Mubadalah.id – Tema kajian dalam Kitab Kuning yang pada hakikatnya adalah ilmu mengenai Islam dari berbagai aspeknya dapat dirunut sejak masa Nabi.
Tema kajian ini merupakan informasi yang pertama kali Rasulullah sampaikan Saw kepada para sahabat, dengan penyampaian yang Nabi lakukan secara lisan dari satu orang ke orang lain (syafawiyah). Hal itu dilakukan karena mereka belum banyak mengenal tulis menulis, kecuali beberapa sahabat.
Selain berasal dari sunnah Rasulullah, ilmu juga berkembang dari beberapa sikap dan pemikiran para sahabat Nabi terhadap sunnah Rasulullah tersebut. Pemikiran-pemikiran tersebut berbeda-beda antara satu sahabat dengan sahabat yang lain.
Suatu contoh, Umar bin Khattab adalah tokoh besar yang tidak banyak menghafalkan teks-teks hadits Nabi, tetapi ijtihadnya banyak merumuskan dasar-dasar keadilan, kebersamaan manusiawi, kemerdekaan individu, dan tema fundamental lainnya menjadi dasar maqashid al-syari’ah atau tujuan syari’at.
Cara pemikiran seperti yang Umar bin Khatab lakukan tersebut banyak yang mengikutinya. Seperti para sahabat: Ibn Mas’ud dan murid-muridnya yang mengembangkan keilmuwan di Irak. Tradisi pemikiran ini berkembang sampai masa belakangan.

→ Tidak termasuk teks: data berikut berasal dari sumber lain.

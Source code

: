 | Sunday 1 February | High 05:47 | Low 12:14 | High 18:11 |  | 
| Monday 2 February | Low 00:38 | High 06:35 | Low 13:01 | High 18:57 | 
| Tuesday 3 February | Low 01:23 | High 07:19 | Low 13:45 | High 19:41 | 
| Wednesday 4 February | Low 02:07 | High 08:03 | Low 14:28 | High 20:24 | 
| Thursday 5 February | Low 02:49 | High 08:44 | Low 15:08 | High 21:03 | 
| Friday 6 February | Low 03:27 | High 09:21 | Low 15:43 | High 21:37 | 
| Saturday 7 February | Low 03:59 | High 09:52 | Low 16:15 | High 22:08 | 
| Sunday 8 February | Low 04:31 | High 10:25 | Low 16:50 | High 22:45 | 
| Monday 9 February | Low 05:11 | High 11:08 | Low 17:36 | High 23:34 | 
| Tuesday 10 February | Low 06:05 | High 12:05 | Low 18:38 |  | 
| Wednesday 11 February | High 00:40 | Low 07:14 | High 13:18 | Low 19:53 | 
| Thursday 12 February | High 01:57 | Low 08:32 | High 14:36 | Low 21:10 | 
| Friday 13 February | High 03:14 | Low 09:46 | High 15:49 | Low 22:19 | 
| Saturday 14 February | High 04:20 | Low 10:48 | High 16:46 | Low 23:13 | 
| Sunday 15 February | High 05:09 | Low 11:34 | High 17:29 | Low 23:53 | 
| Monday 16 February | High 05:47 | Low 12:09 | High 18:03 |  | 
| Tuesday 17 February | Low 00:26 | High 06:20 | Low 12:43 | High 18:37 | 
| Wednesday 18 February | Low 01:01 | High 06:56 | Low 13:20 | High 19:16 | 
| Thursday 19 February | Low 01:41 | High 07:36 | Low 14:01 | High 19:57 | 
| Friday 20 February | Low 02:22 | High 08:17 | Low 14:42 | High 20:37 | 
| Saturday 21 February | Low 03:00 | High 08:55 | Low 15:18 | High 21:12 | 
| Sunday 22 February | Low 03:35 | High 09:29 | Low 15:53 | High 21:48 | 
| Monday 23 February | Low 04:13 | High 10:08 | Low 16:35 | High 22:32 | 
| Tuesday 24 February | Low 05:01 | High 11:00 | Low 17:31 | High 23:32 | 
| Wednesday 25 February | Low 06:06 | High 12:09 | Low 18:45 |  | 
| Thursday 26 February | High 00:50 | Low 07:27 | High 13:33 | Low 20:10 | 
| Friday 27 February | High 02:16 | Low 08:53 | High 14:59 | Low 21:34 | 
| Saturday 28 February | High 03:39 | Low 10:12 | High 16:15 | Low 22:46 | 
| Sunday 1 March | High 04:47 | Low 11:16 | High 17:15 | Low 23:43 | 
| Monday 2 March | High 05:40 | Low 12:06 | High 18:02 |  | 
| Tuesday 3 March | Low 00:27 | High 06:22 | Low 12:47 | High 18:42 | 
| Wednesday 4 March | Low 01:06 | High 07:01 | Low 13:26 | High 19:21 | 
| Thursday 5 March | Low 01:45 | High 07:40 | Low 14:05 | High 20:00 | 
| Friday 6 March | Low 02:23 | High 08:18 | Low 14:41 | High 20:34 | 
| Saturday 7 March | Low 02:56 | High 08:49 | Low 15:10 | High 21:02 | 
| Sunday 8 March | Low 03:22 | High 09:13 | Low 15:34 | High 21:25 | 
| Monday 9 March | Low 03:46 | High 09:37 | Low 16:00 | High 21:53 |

Sehingga memunculkan tokoh-tokoh pemikir besar seperti Abu Hanifah, Abu Yusuf dan tokoh rasionalis lainnya.
Berbeda dengan tradisi Umar ibn Khatab, putranya yaitu Abdullah ibn Umar mengembangkan tradisi penukilan daripada pemikiran. Ibn Umar menghafalkan banyak hadits Nabi dan menyebarkannya kepada para murid.
Bersama dengan Aisyah (istri Nabi) dan Zaid ibn Tsabit, Ibn Umar mengikuti amalan Rasulullah secara tekstualis. Dengan demikian, tokoh ini terkenal dengan sebutan tokoh tekstualis.
Metode tekstualis pada perkembangannya diikuti oleh murid-murid ibn Umar yang berdomisili di Madinah seperti Nafi’, Urwah dan Abul Aliyah.
Salah satu muridnya, yaitu Nafi’, adalah bukan orang Arab, tetapi sangat terkesan pada pola pikir Ibn Umar. Karena itu sanad hadits Ibn Umar yang paling shahih adalah melalui tokoh ini. Pada perkembangan berikutnya, tradisi pemikiran Imam Malik mewarisi tradisi ibn Umar dari jalur sanad Nafi’ tersebut. []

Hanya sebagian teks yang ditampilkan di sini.